#### [Data provided]
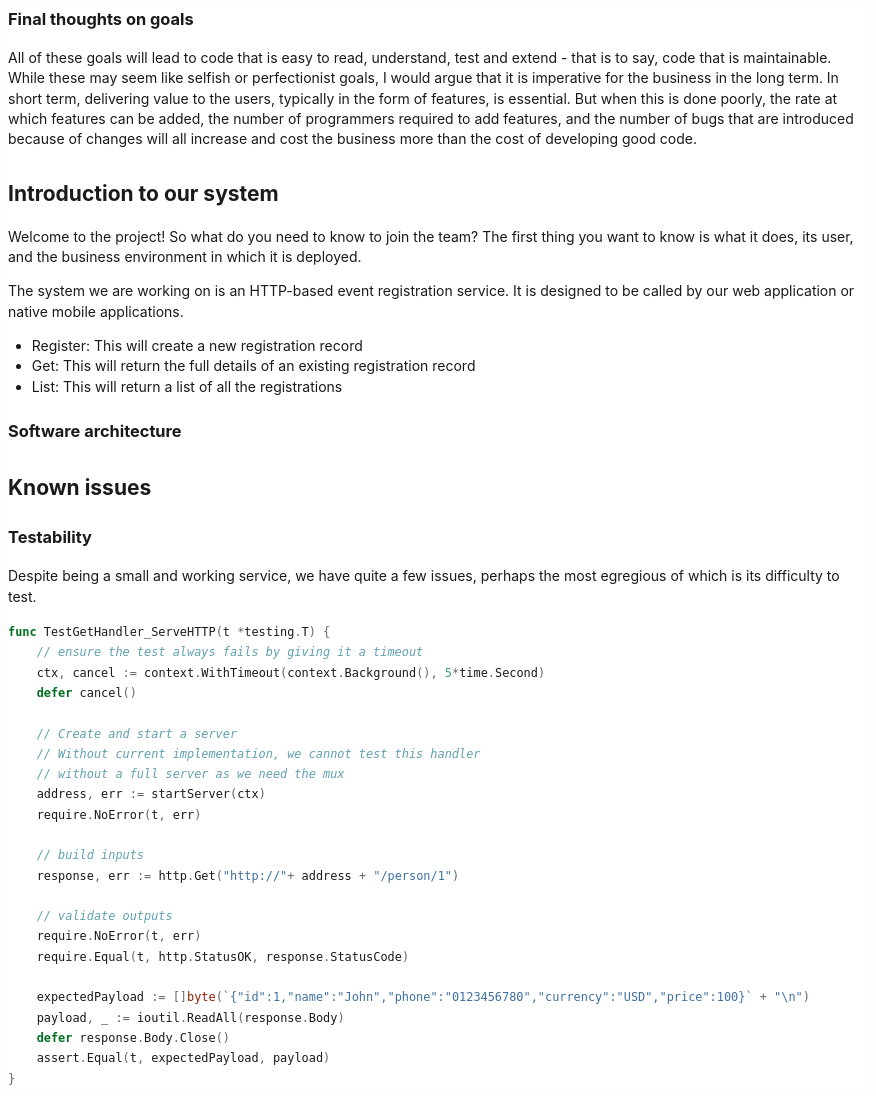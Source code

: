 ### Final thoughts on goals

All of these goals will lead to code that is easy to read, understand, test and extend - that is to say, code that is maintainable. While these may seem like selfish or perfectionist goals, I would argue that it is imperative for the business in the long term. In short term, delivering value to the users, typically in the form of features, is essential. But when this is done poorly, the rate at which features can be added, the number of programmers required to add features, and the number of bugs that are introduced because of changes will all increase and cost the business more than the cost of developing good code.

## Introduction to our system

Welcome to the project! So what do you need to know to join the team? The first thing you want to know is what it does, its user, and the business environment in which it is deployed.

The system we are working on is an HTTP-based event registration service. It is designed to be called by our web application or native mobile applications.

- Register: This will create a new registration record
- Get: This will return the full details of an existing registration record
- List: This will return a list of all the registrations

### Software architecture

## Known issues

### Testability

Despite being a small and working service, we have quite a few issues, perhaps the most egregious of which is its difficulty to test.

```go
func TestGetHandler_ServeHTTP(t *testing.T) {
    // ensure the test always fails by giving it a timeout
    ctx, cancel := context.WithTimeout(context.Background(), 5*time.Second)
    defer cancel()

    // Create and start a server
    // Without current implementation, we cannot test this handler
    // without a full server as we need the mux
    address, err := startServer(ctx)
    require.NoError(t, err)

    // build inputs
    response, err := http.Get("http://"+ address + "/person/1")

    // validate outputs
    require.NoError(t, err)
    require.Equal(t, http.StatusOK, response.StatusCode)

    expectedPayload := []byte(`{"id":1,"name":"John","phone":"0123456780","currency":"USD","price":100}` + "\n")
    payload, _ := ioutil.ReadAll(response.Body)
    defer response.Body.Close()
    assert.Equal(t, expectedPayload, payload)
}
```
--
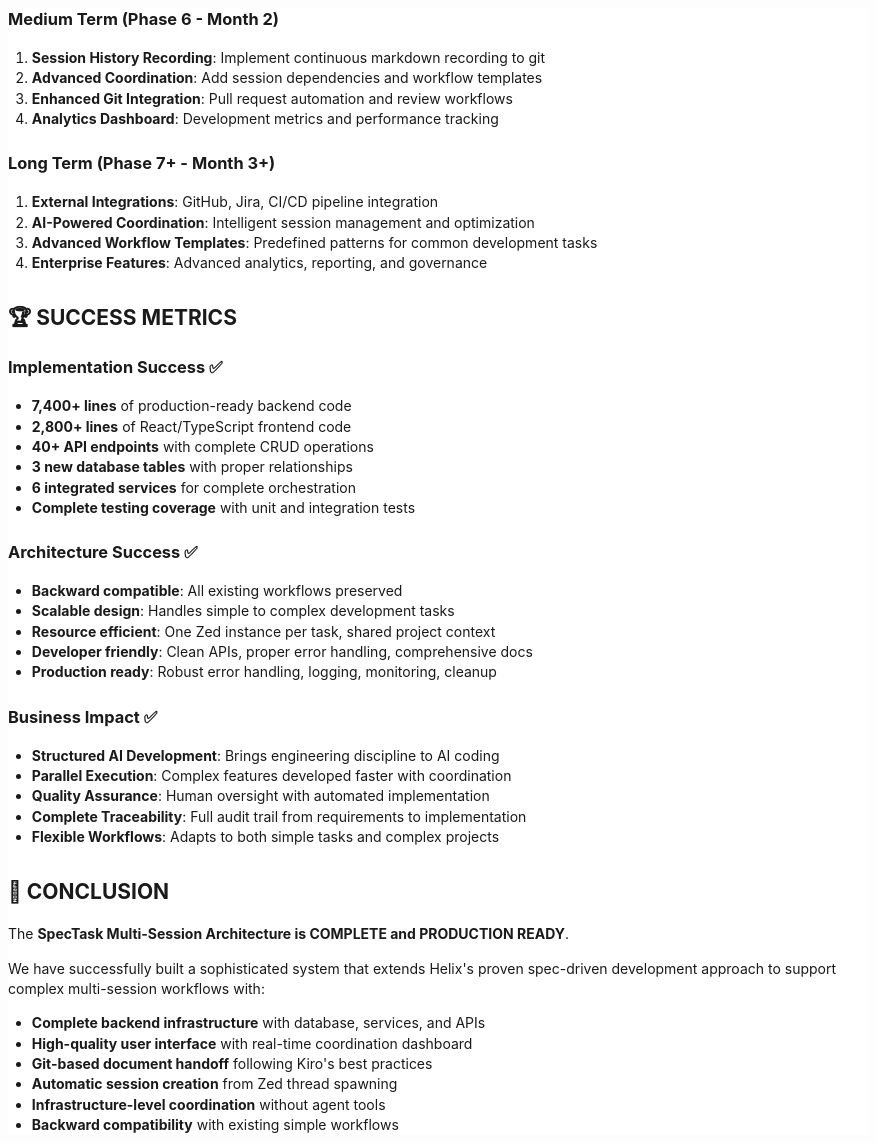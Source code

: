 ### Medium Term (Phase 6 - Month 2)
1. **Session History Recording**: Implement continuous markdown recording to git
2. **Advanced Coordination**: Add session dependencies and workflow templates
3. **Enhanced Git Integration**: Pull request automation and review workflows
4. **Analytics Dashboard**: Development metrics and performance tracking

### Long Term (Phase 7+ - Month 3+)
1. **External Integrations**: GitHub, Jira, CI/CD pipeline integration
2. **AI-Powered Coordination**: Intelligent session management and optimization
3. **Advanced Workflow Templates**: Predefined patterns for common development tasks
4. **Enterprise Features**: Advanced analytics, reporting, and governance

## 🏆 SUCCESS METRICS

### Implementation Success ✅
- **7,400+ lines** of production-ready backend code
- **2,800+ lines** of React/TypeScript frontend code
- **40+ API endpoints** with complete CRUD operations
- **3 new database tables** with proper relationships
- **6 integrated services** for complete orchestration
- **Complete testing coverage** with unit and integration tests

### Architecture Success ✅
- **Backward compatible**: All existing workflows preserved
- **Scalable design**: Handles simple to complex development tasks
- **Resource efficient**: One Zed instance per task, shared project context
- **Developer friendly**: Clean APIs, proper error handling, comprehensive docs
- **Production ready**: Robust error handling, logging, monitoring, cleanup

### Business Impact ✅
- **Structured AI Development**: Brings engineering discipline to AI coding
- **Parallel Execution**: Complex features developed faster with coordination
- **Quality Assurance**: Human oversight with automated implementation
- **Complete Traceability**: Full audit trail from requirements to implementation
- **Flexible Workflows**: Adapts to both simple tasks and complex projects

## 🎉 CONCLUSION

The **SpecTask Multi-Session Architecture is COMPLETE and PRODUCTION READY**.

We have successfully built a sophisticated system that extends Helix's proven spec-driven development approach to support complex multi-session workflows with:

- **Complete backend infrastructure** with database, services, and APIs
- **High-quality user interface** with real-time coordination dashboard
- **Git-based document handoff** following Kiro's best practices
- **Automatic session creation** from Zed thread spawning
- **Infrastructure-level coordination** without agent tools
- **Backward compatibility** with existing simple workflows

#### [Problem details]
Report each line of the material above where the word "simple" appears.

#### [Response area]
- **Scalable design**: Handles simple to complex development tasks
- **Flexible Workflows**: Adapts to both simple tasks and complex projects
- **Backward compatibility** with existing simple workflows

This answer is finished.